[[ PROVIDED DATA open ]]
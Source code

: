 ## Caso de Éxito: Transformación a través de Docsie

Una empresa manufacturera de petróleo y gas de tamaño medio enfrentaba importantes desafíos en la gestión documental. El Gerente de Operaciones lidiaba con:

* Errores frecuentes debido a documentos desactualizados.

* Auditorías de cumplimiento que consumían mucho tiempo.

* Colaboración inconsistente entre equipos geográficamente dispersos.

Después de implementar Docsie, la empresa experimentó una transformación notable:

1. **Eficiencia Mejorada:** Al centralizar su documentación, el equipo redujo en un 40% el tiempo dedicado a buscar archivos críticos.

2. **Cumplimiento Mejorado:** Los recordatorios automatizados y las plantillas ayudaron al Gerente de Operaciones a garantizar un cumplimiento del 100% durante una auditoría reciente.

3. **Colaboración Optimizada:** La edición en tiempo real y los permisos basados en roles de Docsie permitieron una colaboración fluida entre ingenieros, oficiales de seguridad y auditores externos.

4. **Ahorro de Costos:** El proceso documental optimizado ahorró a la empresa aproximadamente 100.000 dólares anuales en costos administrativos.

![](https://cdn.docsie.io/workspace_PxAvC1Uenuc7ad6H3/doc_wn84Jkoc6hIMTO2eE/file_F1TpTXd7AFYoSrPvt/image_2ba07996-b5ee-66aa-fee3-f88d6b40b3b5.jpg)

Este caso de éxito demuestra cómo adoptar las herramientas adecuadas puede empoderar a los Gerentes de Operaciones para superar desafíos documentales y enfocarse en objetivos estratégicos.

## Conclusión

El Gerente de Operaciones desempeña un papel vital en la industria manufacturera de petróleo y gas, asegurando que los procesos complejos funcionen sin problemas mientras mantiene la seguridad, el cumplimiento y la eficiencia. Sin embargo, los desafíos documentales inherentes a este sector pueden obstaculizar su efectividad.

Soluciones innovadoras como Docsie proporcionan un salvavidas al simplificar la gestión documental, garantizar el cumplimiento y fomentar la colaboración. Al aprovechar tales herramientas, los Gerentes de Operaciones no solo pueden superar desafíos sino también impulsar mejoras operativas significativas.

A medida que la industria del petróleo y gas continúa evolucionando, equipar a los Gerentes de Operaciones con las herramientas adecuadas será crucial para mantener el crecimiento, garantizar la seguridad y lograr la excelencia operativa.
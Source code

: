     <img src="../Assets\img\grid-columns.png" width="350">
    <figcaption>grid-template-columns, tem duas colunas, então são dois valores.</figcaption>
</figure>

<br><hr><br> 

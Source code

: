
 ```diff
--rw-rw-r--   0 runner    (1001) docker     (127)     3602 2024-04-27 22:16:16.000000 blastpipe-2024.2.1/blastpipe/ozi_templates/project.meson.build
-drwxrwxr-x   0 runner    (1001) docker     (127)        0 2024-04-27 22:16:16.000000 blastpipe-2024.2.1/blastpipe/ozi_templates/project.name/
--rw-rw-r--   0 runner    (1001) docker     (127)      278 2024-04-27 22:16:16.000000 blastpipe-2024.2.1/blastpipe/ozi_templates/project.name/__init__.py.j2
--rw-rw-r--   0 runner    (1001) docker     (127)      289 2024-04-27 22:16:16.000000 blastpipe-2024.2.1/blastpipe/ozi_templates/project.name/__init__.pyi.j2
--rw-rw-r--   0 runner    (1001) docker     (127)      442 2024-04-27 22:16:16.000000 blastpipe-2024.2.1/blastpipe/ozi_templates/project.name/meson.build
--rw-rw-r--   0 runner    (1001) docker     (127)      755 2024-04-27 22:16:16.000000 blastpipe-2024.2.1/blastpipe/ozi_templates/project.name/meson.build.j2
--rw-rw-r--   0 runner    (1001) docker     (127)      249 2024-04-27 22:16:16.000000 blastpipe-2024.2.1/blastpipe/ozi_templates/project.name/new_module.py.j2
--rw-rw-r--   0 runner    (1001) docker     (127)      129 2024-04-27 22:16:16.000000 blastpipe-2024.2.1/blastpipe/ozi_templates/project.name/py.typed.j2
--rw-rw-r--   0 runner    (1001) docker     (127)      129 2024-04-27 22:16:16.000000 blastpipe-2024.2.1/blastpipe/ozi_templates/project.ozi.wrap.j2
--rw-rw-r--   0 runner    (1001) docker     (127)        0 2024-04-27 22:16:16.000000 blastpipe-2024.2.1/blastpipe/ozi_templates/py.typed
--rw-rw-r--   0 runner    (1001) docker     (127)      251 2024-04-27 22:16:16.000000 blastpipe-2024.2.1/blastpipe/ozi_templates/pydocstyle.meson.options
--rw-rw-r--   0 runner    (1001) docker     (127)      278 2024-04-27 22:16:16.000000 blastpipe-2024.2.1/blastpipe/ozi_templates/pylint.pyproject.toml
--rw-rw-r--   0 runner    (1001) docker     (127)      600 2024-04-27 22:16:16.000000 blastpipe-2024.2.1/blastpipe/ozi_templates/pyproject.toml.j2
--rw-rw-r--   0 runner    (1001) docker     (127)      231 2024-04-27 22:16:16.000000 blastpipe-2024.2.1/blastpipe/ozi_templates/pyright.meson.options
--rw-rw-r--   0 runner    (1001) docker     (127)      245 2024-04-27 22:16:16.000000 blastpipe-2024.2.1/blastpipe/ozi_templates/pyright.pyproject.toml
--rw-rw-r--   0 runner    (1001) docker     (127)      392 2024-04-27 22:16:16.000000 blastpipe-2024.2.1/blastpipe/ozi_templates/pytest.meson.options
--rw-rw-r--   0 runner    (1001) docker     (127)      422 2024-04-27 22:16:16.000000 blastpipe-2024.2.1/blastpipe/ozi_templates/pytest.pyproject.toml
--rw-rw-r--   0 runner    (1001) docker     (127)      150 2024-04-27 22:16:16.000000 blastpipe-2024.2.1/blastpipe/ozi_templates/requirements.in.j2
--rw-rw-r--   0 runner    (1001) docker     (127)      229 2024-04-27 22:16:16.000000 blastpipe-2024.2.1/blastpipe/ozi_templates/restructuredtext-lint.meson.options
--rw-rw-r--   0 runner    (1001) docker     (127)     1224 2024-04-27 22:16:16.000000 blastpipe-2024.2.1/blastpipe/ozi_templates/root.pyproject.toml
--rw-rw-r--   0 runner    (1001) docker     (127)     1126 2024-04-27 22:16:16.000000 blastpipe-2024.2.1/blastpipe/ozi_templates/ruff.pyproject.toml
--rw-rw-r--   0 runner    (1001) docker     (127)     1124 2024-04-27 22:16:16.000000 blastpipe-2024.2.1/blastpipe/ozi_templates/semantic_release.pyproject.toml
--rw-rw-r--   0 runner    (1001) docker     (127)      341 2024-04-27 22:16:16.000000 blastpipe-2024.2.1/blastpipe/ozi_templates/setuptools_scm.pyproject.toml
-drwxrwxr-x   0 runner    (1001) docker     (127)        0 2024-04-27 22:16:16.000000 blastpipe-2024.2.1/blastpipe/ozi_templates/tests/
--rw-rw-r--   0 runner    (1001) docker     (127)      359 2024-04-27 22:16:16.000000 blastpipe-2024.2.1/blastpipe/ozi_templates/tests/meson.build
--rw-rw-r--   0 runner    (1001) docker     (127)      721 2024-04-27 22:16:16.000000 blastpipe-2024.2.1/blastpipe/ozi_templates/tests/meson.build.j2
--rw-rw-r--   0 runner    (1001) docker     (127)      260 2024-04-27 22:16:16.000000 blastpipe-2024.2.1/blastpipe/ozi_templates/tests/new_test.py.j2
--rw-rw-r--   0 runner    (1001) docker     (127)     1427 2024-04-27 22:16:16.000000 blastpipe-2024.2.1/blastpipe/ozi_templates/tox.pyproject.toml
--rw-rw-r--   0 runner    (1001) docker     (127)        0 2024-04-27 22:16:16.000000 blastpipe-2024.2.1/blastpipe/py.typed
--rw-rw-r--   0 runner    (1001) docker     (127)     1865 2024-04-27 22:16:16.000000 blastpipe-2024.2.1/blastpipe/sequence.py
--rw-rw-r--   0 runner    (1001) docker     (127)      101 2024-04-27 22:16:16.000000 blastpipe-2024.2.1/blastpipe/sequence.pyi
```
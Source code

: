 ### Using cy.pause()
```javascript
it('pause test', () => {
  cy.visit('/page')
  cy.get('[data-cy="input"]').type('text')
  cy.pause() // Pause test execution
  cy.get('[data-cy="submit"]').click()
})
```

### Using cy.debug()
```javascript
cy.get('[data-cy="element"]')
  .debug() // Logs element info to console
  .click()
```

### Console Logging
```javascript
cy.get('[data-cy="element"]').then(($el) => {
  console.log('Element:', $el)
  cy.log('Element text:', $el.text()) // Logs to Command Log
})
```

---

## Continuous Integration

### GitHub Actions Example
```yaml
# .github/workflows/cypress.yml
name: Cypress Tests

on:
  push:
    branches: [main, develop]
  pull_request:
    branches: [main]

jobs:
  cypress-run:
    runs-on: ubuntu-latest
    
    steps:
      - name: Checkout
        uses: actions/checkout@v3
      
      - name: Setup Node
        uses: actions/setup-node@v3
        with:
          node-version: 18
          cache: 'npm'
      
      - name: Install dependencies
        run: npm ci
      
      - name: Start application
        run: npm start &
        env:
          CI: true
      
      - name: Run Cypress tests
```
[[ PROVIDED DATA closed ]]
Reproduce the lines of the entries above from the one with "Después de implementar" to the one with "3. **Colaboración Optimizada:**", both included, exactly and without any other line.

## RESPONSE BELOW
Después de implementar Docsie, la empresa experimentó una transformación notable:

1. **Eficiencia Mejorada:** Al centralizar su documentación, el equipo redujo en un 40% el tiempo dedicado a buscar archivos críticos.

2. **Cumplimiento Mejorado:** Los recordatorios automatizados y las plantillas ayudaron al Gerente de Operaciones a garantizar un cumplimiento del 100% durante una auditoría reciente.

3. **Colaboración Optimizada:** La edición en tiempo real y los permisos basados en roles de Docsie permitieron una colaboración fluida entre ingenieros, oficiales de seguridad y auditores externos.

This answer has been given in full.